Work instruction: Your answer must be every line of the data that holds the string "текущей".

Records to process:
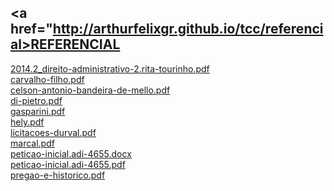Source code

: <a href="http://arthurfelixgr.github.io/tcc/referencial>REFERENCIAL</a>
-----------
<a href="http://docs.google.com/viewer?url=https://github.com/arthurfelixgr/tcc/raw/master/referencial/2014.2_direito-administrativo-2.rita-tourinho.pdf" target="_blank">2014.2_direito-administrativo-2.rita-tourinho.pdf</a><br>
<a href="http://docs.google.com/viewer?url=https://github.com/arthurfelixgr/tcc/raw/master/referencial/carvalho-filho.pdf" target="_blank">carvalho-filho.pdf</a><br>
<a href="http://docs.google.com/viewer?url=https://github.com/arthurfelixgr/tcc/raw/master/referencial/celson-antonio-bandeira-de-mello.pdf" target="_blank">celson-antonio-bandeira-de-mello.pdf</a><br>
<a href="http://docs.google.com/viewer?url=https://github.com/arthurfelixgr/tcc/raw/master/referencial/di-pietro.pdf" target="_blank">di-pietro.pdf</a><br>
<a href="http://docs.google.com/viewer?url=https://github.com/arthurfelixgr/tcc/raw/master/referencial/gasparini.pdf" target="_blank">gasparini.pdf</a><br>
<a href="http://docs.google.com/viewer?url=https://github.com/arthurfelixgr/tcc/raw/master/referencial/hely.pdf" target="_blank">hely.pdf</a><br>
<a href="http://docs.google.com/viewer?url=https://github.com/arthurfelixgr/tcc/raw/master/referencial/licitacoes-durval.pdf" target="_blank">licitacoes-durval.pdf</a><br>
<a href="http://docs.google.com/viewer?url=https://github.com/arthurfelixgr/tcc/raw/master/referencial/marcal.pdf" target="_blank">marcal.pdf</a><br>
<a href="http://docs.google.com/viewer?url=https://github.com/arthurfelixgr/tcc/raw/master/referencial/peticao-inicial.adi-4655.docx" target="_blank">peticao-inicial.adi-4655.docx</a><br>
<a href="http://docs.google.com/viewer?url=https://github.com/arthurfelixgr/tcc/raw/master/referencial/peticao-inicial.adi-4655.pdf" target="_blank">peticao-inicial.adi-4655.pdf</a><br>
<a href="http://docs.google.com/viewer?url=https://github.com/arthurfelixgr/tcc/raw/master/referencial/pregao-e-historico.pdf" target="_blank">pregao-e-historico.pdf</a><br>
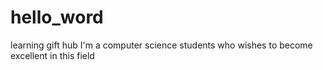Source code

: # hello_word
learning gift hub
I'm a computer science students who wishes to become excellent in this field

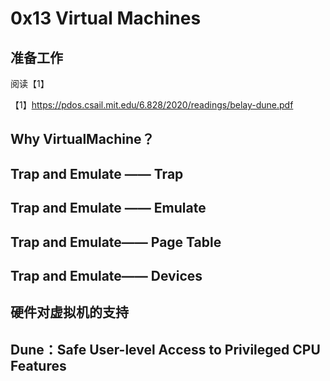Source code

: # 0x13 Virtual Machines

## 准备工作

阅读【1】

【1】https://pdos.csail.mit.edu/6.828/2020/readings/belay-dune.pdf



## Why VirtualMachine？



## Trap and Emulate —— Trap



## Trap and Emulate —— Emulate



## Trap and Emulate—— Page Table



## Trap and Emulate—— Devices



## 硬件对虚拟机的支持





## Dune：Safe User-level Access to Privileged CPU Features



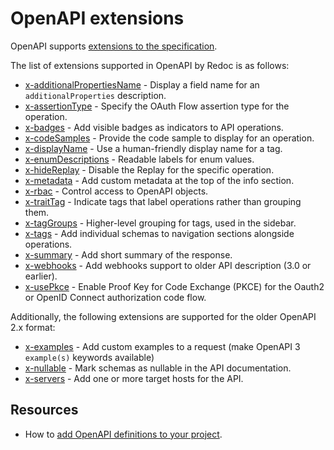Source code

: # OpenAPI extensions

OpenAPI supports [extensions to the specification](https://spec.openapis.org/oas/v3.1.0#specification-extensions).

The list of extensions supported in OpenAPI by Redoc is as follows:

- [x-additionalPropertiesName](./x-additional-properties-name.md) - Display a field name for an `additionalProperties` description.
- [x-assertionType](x-assertion-type.md) - Specify the OAuth Flow assertion type for the operation.
- [x-badges](./x-badges.md) - Add visible badges as indicators to API operations.
- [x-codeSamples](./x-code-samples.md) - Provide the code sample to display for an operation.
- [x-displayName](./x-display-name.md) - Use a human-friendly display name for a tag.
- [x-enumDescriptions](./x-enum-descriptions.md) - Readable labels for enum values.
- [x-hideReplay](./x-hide-replay.md) - Disable the Replay for the specific operation.
- [x-metadata](./x-metadata.md) - Add custom metadata at the top of the info section.
- [x-rbac](x-rbac.md) - Control access to OpenAPI objects.
- [x-traitTag](./x-trait-tag.md) - Indicate tags that label operations rather than grouping them.
- [x-tagGroups](./x-tag-groups.md) - Higher-level grouping for tags, used in the sidebar.
- [x-tags](./x-tags.md) - Add individual schemas to navigation sections alongside operations.
- [x-summary](x-summary.md) - Add short summary of the response.
- [x-webhooks](x-webhooks.md) - Add webhooks support to older API description (3.0 or earlier).
- [x-usePkce](./x-use-pkce.md) - Enable Proof Key for Code Exchange (PKCE) for the Oauth2 or OpenID Connect authorization code flow.

Additionally, the following extensions are supported for the older OpenAPI 2.x format:

- [x-examples](./x-examples.md) - Add custom examples to a request (make OpenAPI 3 `example(s)` keywords available)
- [x-nullable](./x-nullable.md) - Mark schemas as nullable in the API documentation.
- [x-servers](./x-servers.md) - Add one or more target hosts for the API.


## Resources

- How to [add OpenAPI definitions to your project](../add-openapi-docs.md).
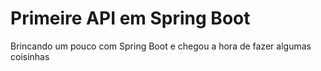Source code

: # Primeire API em Spring Boot

 Brincando um pouco com Spring Boot e chegou a hora de fazer algumas coisinhas
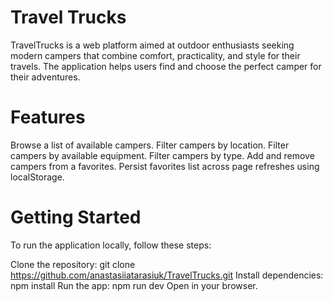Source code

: # Travel Trucks

TravelTrucks is a web platform aimed at outdoor enthusiasts seeking modern campers that combine comfort, practicality, and style for their travels.
The application helps users find and choose the perfect camper for their adventures.

# Features

Browse a list of available campers.
Filter campers by location.
Filter campers by available equipment.
Filter campers by type.
Add and remove campers from a favorites.
Persist favorites list across page refreshes using localStorage.

# Getting Started

To run the application locally, follow these steps:

Clone the repository: git clone https://github.com/anastasiiatarasiuk/TravelTrucks.git
Install dependencies: npm install
Run the app: npm run dev
Open in your browser.
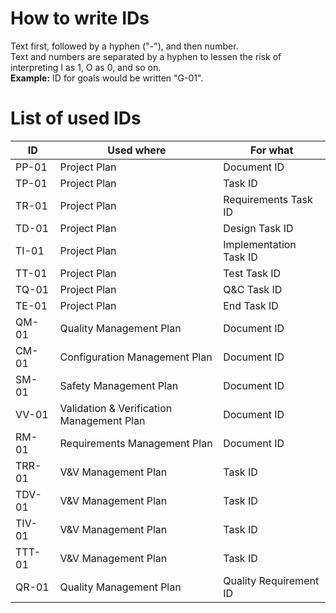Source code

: <h1>How to write IDs</h1>
Text first, followed by a hyphen ("-"), and then number. <br>
Text and numbers are separated by a hyphen to lessen the risk of interpreting I as 1, O as 0, and so on.<br>
<b>Example:</b> ID for goals would be written "G-01".

<h1>List of used IDs</h1>

| ID | Used where | For what |
| -- | ---------- | -------- |
| PP-01 | Project Plan | Document ID |
| TP-01 | Project Plan | Task ID |
| TR-01 | Project Plan | Requirements Task ID |
| TD-01 | Project Plan | Design Task ID |
| TI-01 | Project Plan | Implementation Task ID |
| TT-01 | Project Plan | Test Task ID |
| TQ-01 | Project Plan | Q&C Task ID |
| TE-01 | Project Plan | End Task ID |
| QM-01 | Quality Management Plan | Document ID |
| CM-01 | Configuration Management Plan | Document ID |
| SM-01 | Safety Management Plan | Document ID |
| VV-01 | Validation & Verification Management Plan | Document ID |
| RM-01 | Requirements Management Plan | Document ID |
| TRR-01 | V&V Management Plan | Task ID |
| TDV-01 | V&V Management Plan | Task ID |
| TIV-01 | V&V Management Plan | Task ID |
| TTT-01 | V&V Management Plan | Task ID |
| QR-01 | Quality Management Plan | Quality Requirement ID |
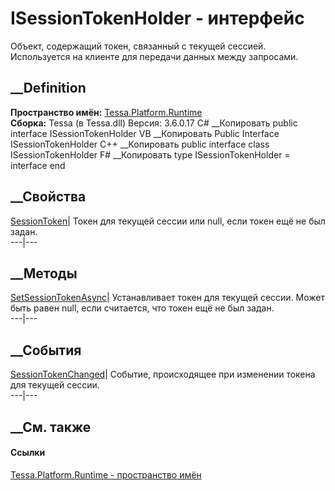 # ISessionTokenHolder - интерфейс
Объект, содержащий токен, связанный с текущей сессией. Используется на клиенте
для передачи данных между запросами.
## __Definition
 **Пространство имён:** [Tessa.Platform.Runtime](N_Tessa_Platform_Runtime.htm)  
 **Сборка:** Tessa (в Tessa.dll) Версия: 3.6.0.17
C# __Копировать
     public interface ISessionTokenHolder
VB __Копировать
     Public Interface ISessionTokenHolder
C++ __Копировать
     public interface class ISessionTokenHolder
F# __Копировать
     type ISessionTokenHolder = interface end
##  __Свойства
[SessionToken](P_Tessa_Platform_Runtime_ISessionTokenHolder_SessionToken.htm)|
Токен для текущей сессии или null, если токен ещё не был задан.  
---|---  
## __Методы
[SetSessionTokenAsync](M_Tessa_Platform_Runtime_ISessionTokenHolder_SetSessionTokenAsync.htm)|
Устанавливает токен для текущей сессии. Может быть равен null, если считается,
что токен ещё не был задан.  
---|---  
## __События
[SessionTokenChanged](E_Tessa_Platform_Runtime_ISessionTokenHolder_SessionTokenChanged.htm)|
Событие, происходящее при изменении токена для текущей сессии.  
---|---  
##  __См. также
#### Ссылки
[Tessa.Platform.Runtime - пространство имён](N_Tessa_Platform_Runtime.htm)

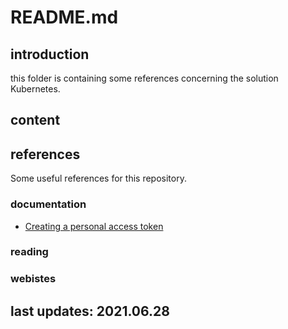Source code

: 
# README.md

## introduction

this folder is containing some references concerning the solution Kubernetes.

## content

## references

Some useful references for this repository.

### documentation

- [Creating a personal access token](https://docs.github.com/en/github/authenticating-to-github/keeping-your-account-and-data-secure/creating-a-personal-access-token)

### reading

### webistes

## last updates: 2021.06.28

Solution to this task:
Объект, содержащий токен, связанный с текущей сессией. Используется на клиенте
Токен для текущей сессии или null, если токен ещё не был задан.  
Устанавливает токен для текущей сессии. Может быть равен null, если считается,
Событие, происходящее при изменении токена для текущей сессии.  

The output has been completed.